YorkShakes 2015 Review: The Comedy of Errors

Full of fun and farce, reviews the Handlebards’ final performance of the light-hearted Comedy of Errors

Image: York Theatre Royal

Image: York Theatre Royal

Venue: Museum Gardens Multangular Tower

‘4 men, 4 bikes and some pretty extreme Shakespearian adventures’ is how acting troupe The Handlebards describe themselves on their website. Bicycles and Shakespeare are certainly never two elements that I would have clearly pieced together. Yet the Handlebards definitely give the impression that they know how to put on a show.

A Wednesday summer evening drew the Shakespeare-loving people of York to Museum Gardens to see the last performance of these bicycle bards’ The Comedy of Errors: one of Shakespeare’s shortest and most slapstick plays. It was a good choice considering the outdoor setting – at the finish time of 7:30pm the air was just starting to become a little too chill.
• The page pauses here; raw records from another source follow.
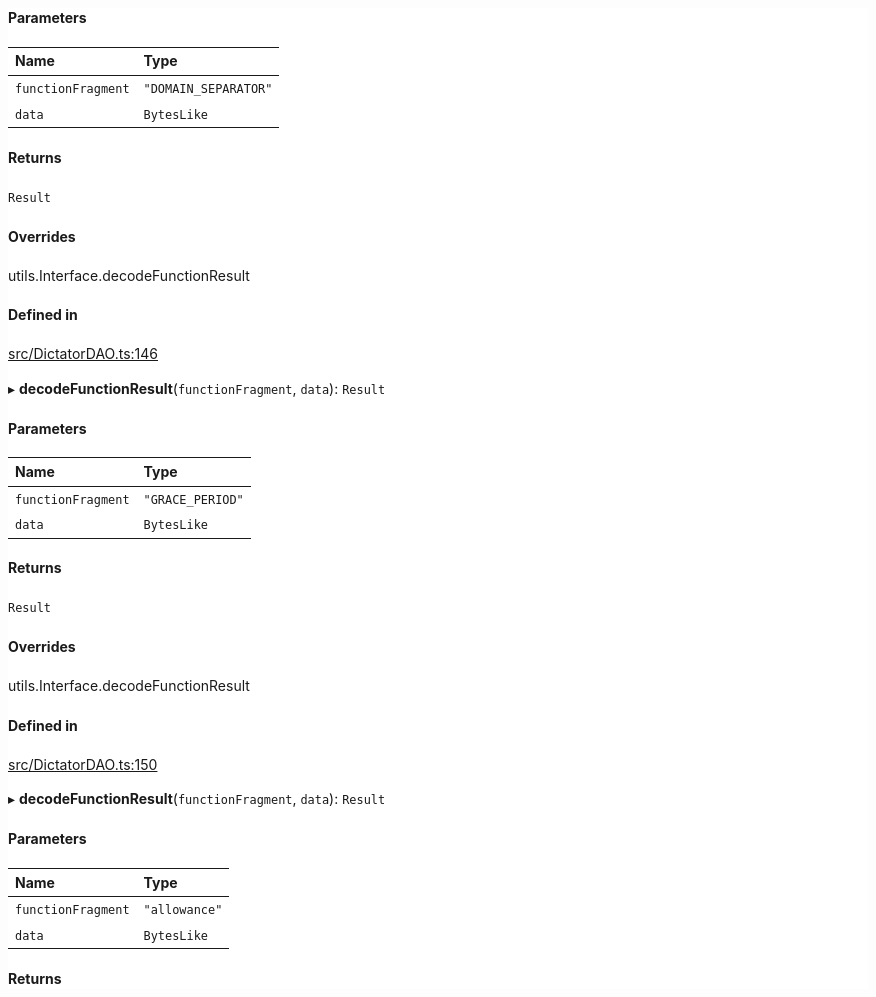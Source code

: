 #### Parameters

| Name | Type |
| :------ | :------ |
| `functionFragment` | ``"DOMAIN_SEPARATOR"`` |
| `data` | `BytesLike` |

#### Returns

`Result`

#### Overrides

utils.Interface.decodeFunctionResult

#### Defined in

[src/DictatorDAO.ts:146](https://github.com/manifoldfinance/dictatordao-sdk/blob/32a16c2/src/DictatorDAO.ts#L146)

▸ **decodeFunctionResult**(`functionFragment`, `data`): `Result`

#### Parameters

| Name | Type |
| :------ | :------ |
| `functionFragment` | ``"GRACE_PERIOD"`` |
| `data` | `BytesLike` |

#### Returns

`Result`

#### Overrides

utils.Interface.decodeFunctionResult

#### Defined in

[src/DictatorDAO.ts:150](https://github.com/manifoldfinance/dictatordao-sdk/blob/32a16c2/src/DictatorDAO.ts#L150)

▸ **decodeFunctionResult**(`functionFragment`, `data`): `Result`

#### Parameters

| Name | Type |
| :------ | :------ |
| `functionFragment` | ``"allowance"`` |
| `data` | `BytesLike` |

#### Returns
This was certainly a performance with accessibility in mind, as the Handlebards used a variety of techniques to appeal to both adults and children. The show opened with a warm-up act involving a series of circus-like tricks (I got the impression that this was mostly aimed at the children to convince them that Shakespeare can indeed be fun). After they had succeeded in getting the crowd roaring with laughter, they bounced into the performance which showed no lack of energy from beginning to end. An innovative display of puppetry was incorporated to set the scene and tell the flashback tale (if you are familiar with the play you will recall that this is the father figure retelling the separation story of his twin sons along with their twin servants).  However, this was not traditional puppetry, as an assortment of household and everyday objects (e.g. a tennis racket draped in a scarf, sock puppets, pots and pans and even a boot as a boat) acted to represent the retelling.

Having seen the all-female production of Romeo and Juliet, it was interesting that this was an all-male production. However, as it was not blatantly stated, this did not occur to me until the appearance of the women in the play, who were portrayed by men wrapped in what looked very similar to table-cloths. Pans were also used to convey other aspects of the female body. These small choices added to the charm of the performance which embraced the farcical nature of the script whole-heartedly. The two sets of twins were played by the same actors; admittedly if you were not familiar with the play I could imagine it would cause some confusion, but on another level it also brought the comedy and confusion to an invigorating level.

It is a great shame that this was the last performance of this particular production, as it would certainly be one that I would strongly recommend.  Nevertheless, if you do ever get the chance to see these crazed bicycle performers, do not hesitate to attend!